The other approach is to take measurements, and it so happens that we have really good global data for over 60 years. The Amundsen Scott – South Pole weather station, the average temperature of Winter season 2021 (April 2021 – September 2021) reached only -61,0°C / -78°F, and at this temperature CO2 is the dominant greenhouse gas by more than a decade over water vapor. We have reliable measurements for the temperature change at the South Pole since 1957. During this time CO2 gas increased 31% to 413ppm, Methane increased 16% to 1.85 ppm and Nitrous oxide decreased, but this is a gas mostly confined to urban areas, and is now below 0.05 ppm. With CO2 increasing by 31% and water vapor negligible one would expect a temperature rise over 64 years of 0.65 C, or one degree Celsius warmer per century according to extrapolated lab measurements. This is the observed trend:
At the South Pole snowfall is negligible in the winter, and for the whole year it is only 1.3 inches. No model would have predicted the cooling trend, so there must be other factors that are are more important, since real measurements beat models every time.

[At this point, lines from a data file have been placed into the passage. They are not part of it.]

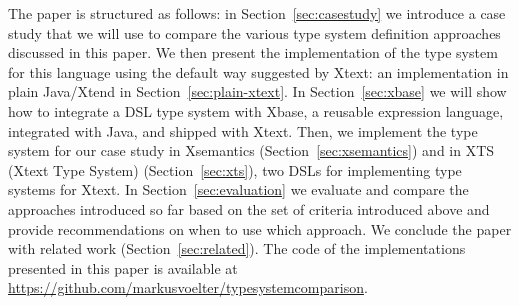 The paper is structured as follows: in Section~\ref{sec:casestudy} we
introduce a case study that we will use to compare the various type system definition approaches discussed in this paper.
We then
present the implementation of the type system for this language using the
default way suggested by Xtext: an implementation in plain Java/Xtend 
in Section~\ref{sec:plain-xtext}. In Section~\ref{sec:xbase} we will show how to
integrate a DSL type system with Xbase, a reusable expression language, integrated
with Java, and shipped with Xtext. Then, we implement
the type system for our case study in Xsemantics (Section~\ref{sec:xsemantics}) and 
in XTS (Xtext Type System) (Section~\ref{sec:xts}), two DSLs for implementing
type systems for Xtext. In Section~\ref{sec:evaluation} we evaluate and compare
the approaches introduced so far based on the set of criteria introduced above
and provide recommendations on when to use which approach.  We conclude the paper
with related work (Section~\ref{sec:related}).
The
code of the implementations presented in this paper is available at \\
\url{https://github.com/markusvoelter/typesystemcomparison}.

\endinput

\subsection{Type Systems}

Every language development environment comes with a facility for checking
constraints. A \emph{constraint} is essentially a Boolean expression over parts
of a model. For the model to be valid, all constraints applicable to a model
must evaluate to \emph{true}. Type checking, however, is more than simple
constraint checks. In order to use constraints to check if a type is valid,
that type (and all other types in the model) first have to be calculated. For
non-trivial languages, type computation can be quite elaborate. The main
contribution of type system implementation tools hence is the computation of the
type of program elements. The type system is then integrated with the constraint
checking facilities to perform the actual type checks. More specifically, a type
system facility has to support the following functionalities:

Ignoring the South Pole, the climate models are from time to time adjusted, and they suddenly showed a much higher rate of future temperature increases, in this case what is supposed to happen to global temperatures for a doubling of CO2 from pre-industrial times, from 270ppm to 540ppm.

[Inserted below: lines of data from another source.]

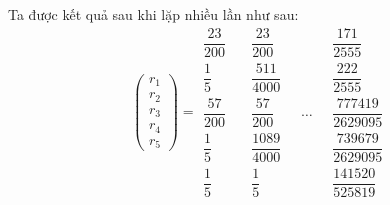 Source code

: Ta được kết quả sau khi lặp nhiều lần như sau: \\
                $$
                \begin{pmatrix}
                    r_1 \\[15pt]
                    r_2 \\[15pt]
                    r_3 \\[15pt]
                    r_4 \\[15pt]
                    r_5 
                \end{pmatrix}
                =
                \begin{matrix}
                    \dfrac{23}{200} \\[10pt]
                    \dfrac{1}{5} \\[10pt]
                    \dfrac{57}{200}\\[10pt]
                    \dfrac{1}{5} \\[10pt]
                    \dfrac{1}{5}
                \end{matrix}
                \quad
                \begin{matrix}
                    \dfrac{23}{200} \\[10pt]
                    \dfrac{511}{4000} \\[10pt]
                    \dfrac{57}{200}\\[10pt]
                    \dfrac{1089}{4000} \\[10pt]
                    \dfrac{1}{5}
                \end{matrix}
                \quad
                \ldots
                \quad
                \begin{matrix}
                    \dfrac{171}{2555} \\[10pt]
                    \dfrac{222}{2555} \\[10pt]
                    \dfrac{777419}{2629095} \\[10pt]
                    \dfrac{739679}{2629095} \\[10pt]
                    \dfrac{141520}{525819}
                \end{matrix}
                $$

There are two ways to approach this problem. The models make certain assumptions about the behavior of the changing atmosphere and model future temperature changes. This is the approach from IPCC for the last 34 years. These models all fail miserably when compared to actual temperature changes.
The other way i to observe what is actually happening to our temperature over time as the CO2 increases. We have over 60 years of excellent global temperature data, so with these we can see where, when and by how much the earth has warmed.
The most drastic temperature rise on earth has been in the Arctic above the 80th latitude. In the winter of 2018 it was 8C above the 50 year average. Since then it has come down to the more normal 4C increase. See charts from the Danish Meteorological Institute:
Note, there are no increase at all in the summer temperatures!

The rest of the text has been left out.